▶ [INPUT MATERIAL]:
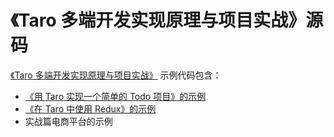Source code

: # 《Taro 多端开发实现原理与项目实战》源码

[《Taro 多端开发实现原理与项目实战》](https://juejin.im/book/5b73a131f265da28065fb1cd) 示例代码包含：

- [《用 Taro 实现一个简单的 Todo 项目》的示例](https://github.com/o2team/taro-ebook-source/tree/master/todoList)
- [《在 Taro 中使用 Redux》的示例](https://github.com/o2team/taro-ebook-source/tree/master/todoList-Redux)
- 实战篇电商平台的示例
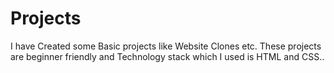 # Projects
I have Created some Basic projects like Website Clones etc. These projects are beginner friendly and Technology stack which I used is HTML and CSS..
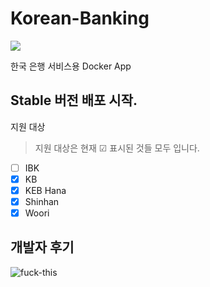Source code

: # Korean-Banking
[![](https://images.microbadger.com/badges/version/beyondlimitation/banking.svg)](https://microbadger.com/images/beyondlimitation/banking "Get your own version badge on microbadger.com")

한국 은행 서비스용 Docker App

## Stable 버전 배포 시작.

지원 대상   
>지원 대상은 현재	☑ 표시된 것들 모두 입니다.   

 - [ ] IBK
 - [X] KB
 - [X] KEB Hana
 - [X] Shinhan
 - [X] Woori

## 개발자 후기
![fuck-this](https://cloud.githubusercontent.com/assets/10960326/19426459/b0a74b54-9477-11e6-80f9-fb6c384020ed.jpg)
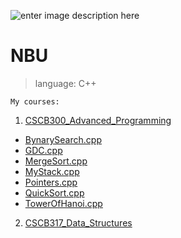 ![enter image description here](http://isic.bg/public/upload/content/158/200/nbu_logo.jpg)

NBU
===================
    
>language:  C++

    My courses:

 1. [CSCB300_Advanced_Programming](https://github.com/gabrielpal96/NBU/tree/master/CSCB300_Advanced_Programming)
    
    
 - [BynarySearch.cpp](https://github.com/gabrielpal96/NBU/blob/master/CSCB317_Data_Structures/BynarySearch.cpp)
 - [GDC.cpp](https://github.com/gabrielpal96/NBU/blob/master/CSCB317_Data_Structures/GDC.cpp)
 - [MergeSort.cpp](https://github.com/gabrielpal96/NBU/blob/master/CSCB317_Data_Structures/MergeSort.cpp)
 - [MyStack.cpp](https://github.com/gabrielpal96/NBU/blob/master/CSCB317_Data_Structures/MyStack.cpp)
 - [Pointers.cpp](https://github.com/gabrielpal96/NBU/blob/master/CSCB317_Data_Structures/Pointers.cpp)
 - [QuickSort.cpp](https://github.com/gabrielpal96/NBU/blob/master/CSCB317_Data_Structures/QuickSort.cpp)
 - [TowerOfHanoi.cpp](https://github.com/gabrielpal96/NBU/blob/master/CSCB317_Data_Structures/TowerOfHanoi.cpp)
 
 2. [CSCB317_Data_Structures](https://github.com/gabrielpal96/NBU/tree/master/CSCB317_Data_Structures)

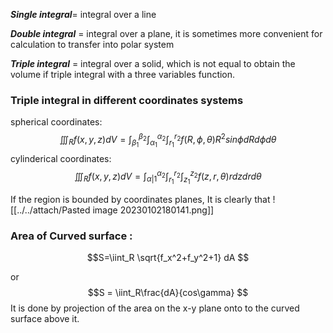 ***Single integral***= integral over a line

***Double integral*** = integral over a plane, it is sometimes more convenient for calculation to transfer into polar system

***Triple integral*** = integral over a solid, which is not equal to obtain the volume if triple integral with a three variables function.

### Triple integral in different coordinates systems
spherical coordinates:
$$\iiint_Rf(x,y,z)dV=\int_{\beta_1}^{\beta_2}\int_{\alpha_1}^{\alpha_2} \int_{r_1}^{r_2} f(R, \phi, \theta)R^2sin\phi dRd\phi d\theta$$
cylinderical coordinates: 
$$\iiint_Rf(x,y,z)dV=\int_{\alpha|1}^{\alpha_2}\int_{r_1}^{r_2}\int_{z_1}^{z_2} f(z,r,\theta)rdzdrd\theta$$



If the region is bounded by coordinates planes, It is clearly that
![[../../attach/Pasted image 20230102180141.png]]

### Area of Curved surface :
$$S=\iint_R \sqrt{f_x^2+f_y^2+1} dA $$

or
$$S = \iint_R\frac{dA}{cos\gamma}  $$
It is done by projection of the area on the x-y plane onto to the curved surface above it.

▶ [GOAL OF THE EXERCISE]:
Produce the data again character for character, with the images left out.

▶ [RESULT]:
Source code

: # 《Taro 多端开发实现原理与项目实战》源码

[《Taro 多端开发实现原理与项目实战》](https://juejin.im/book/5b73a131f265da28065fb1cd) 示例代码包含：

- [《用 Taro 实现一个简单的 Todo 项目》的示例](https://github.com/o2team/taro-ebook-source/tree/master/todoList)
- [《在 Taro 中使用 Redux》的示例](https://github.com/o2team/taro-ebook-source/tree/master/todoList-Redux)
- 实战篇电商平台的示例
 # Projects
I have Created some Basic projects like Website Clones etc. These projects are beginner friendly and Technology stack which I used is HTML and CSS..
Source code

: # Korean-Banking
[![](https://images.microbadger.com/badges/version/beyondlimitation/banking.svg)](https://microbadger.com/images/beyondlimitation/banking "Get your own version badge on microbadger.com")

한국 은행 서비스용 Docker App

## Stable 버전 배포 시작.

지원 대상   
>지원 대상은 현재	☑ 표시된 것들 모두 입니다.   

 - [ ] IBK
 - [X] KB
 - [X] KEB Hana
 - [X] Shinhan
 - [X] Woori

## 개발자 후기
![fuck-this](https://cloud.githubusercontent.com/assets/10960326/19426459/b0a74b54-9477-11e6-80f9-fb6c384020ed.jpg)
 ![enter image description here](http://isic.bg/public/upload/content/158/200/nbu_logo.jpg)

NBU
===================
    
>language:  C++

    My courses:

 1. [CSCB300_Advanced_Programming](https://github.com/gabrielpal96/NBU/tree/master/CSCB300_Advanced_Programming)
    
    
 - [BynarySearch.cpp](https://github.com/gabrielpal96/NBU/blob/master/CSCB317_Data_Structures/BynarySearch.cpp)
 - [GDC.cpp](https://github.com/gabrielpal96/NBU/blob/master/CSCB317_Data_Structures/GDC.cpp)
 - [MergeSort.cpp](https://github.com/gabrielpal96/NBU/blob/master/CSCB317_Data_Structures/MergeSort.cpp)
 - [MyStack.cpp](https://github.com/gabrielpal96/NBU/blob/master/CSCB317_Data_Structures/MyStack.cpp)
 - [Pointers.cpp](https://github.com/gabrielpal96/NBU/blob/master/CSCB317_Data_Structures/Pointers.cpp)
 - [QuickSort.cpp](https://github.com/gabrielpal96/NBU/blob/master/CSCB317_Data_Structures/QuickSort.cpp)
 - [TowerOfHanoi.cpp](https://github.com/gabrielpal96/NBU/blob/master/CSCB317_Data_Structures/TowerOfHanoi.cpp)
 
 2. [CSCB317_Data_Structures](https://github.com/gabrielpal96/NBU/tree/master/CSCB317_Data_Structures)

 ***Single integral***= integral over a line

***Double integral*** = integral over a plane, it is sometimes more convenient for calculation to transfer into polar system

***Triple integral*** = integral over a solid, which is not equal to obtain the volume if triple integral with a three variables function.

### Triple integral in different coordinates systems
spherical coordinates:
$$\iiint_Rf(x,y,z)dV=\int_{\beta_1}^{\beta_2}\int_{\alpha_1}^{\alpha_2} \int_{r_1}^{r_2} f(R, \phi, \theta)R^2sin\phi dRd\phi d\theta$$
cylinderical coordinates: 
$$\iiint_Rf(x,y,z)dV=\int_{\alpha|1}^{\alpha_2}\int_{r_1}^{r_2}\int_{z_1}^{z_2} f(z,r,\theta)rdzdrd\theta$$



If the region is bounded by coordinates planes, It is clearly that
![[../../attach/Pasted image 20230102180141.png]]

### Area of Curved surface :
$$S=\iint_R \sqrt{f_x^2+f_y^2+1} dA $$

or
$$S = \iint_R\frac{dA}{cos\gamma}  $$
It is done by projection of the area on the x-y plane onto to the curved surface above it.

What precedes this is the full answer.